== Material provided ==
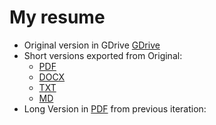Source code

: # My resume
- Original version in GDrive [GDrive](https://docs.google.com/document/d/1shRHpb_l5wC9wpknaF36btbiCiFxDVyzJ4Lnw0aDuPU/edit?usp=sharing) 
- Short versions exported from Original:
   - [PDF](https://julianj.github.io/resume/julian-jaramillo-resume-short.pdf)
   - [DOCX](https://julianj.github.io/resume/julian-jaramillo-resume-short.docx)
   - [TXT](https://julianj.github.io/resume/julian-jaramillo-resume-short.txt)
   - [MD](https://julianj.github.io/resume/julian-jaramillo-resume-short.md)
- Long Version in [PDF](https://julianj.github.io/resume/julian-jaramillo-resume-long.pdf) from previous iteration:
===
# Problem
Every entry must be transcribed exactly. Pictures do not belong in the copy.

# Answer below
Source code

: # My resume
- Original version in GDrive [GDrive](https://docs.google.com/document/d/1shRHpb_l5wC9wpknaF36btbiCiFxDVyzJ4Lnw0aDuPU/edit?usp=sharing) 
- Short versions exported from Original:
   - [PDF](https://julianj.github.io/resume/julian-jaramillo-resume-short.pdf)
   - [DOCX](https://julianj.github.io/resume/julian-jaramillo-resume-short.docx)
   - [TXT](https://julianj.github.io/resume/julian-jaramillo-resume-short.txt)
   - [MD](https://julianj.github.io/resume/julian-jaramillo-resume-short.md)
- Long Version in [PDF](https://julianj.github.io/resume/julian-jaramillo-resume-long.pdf) from previous iteration:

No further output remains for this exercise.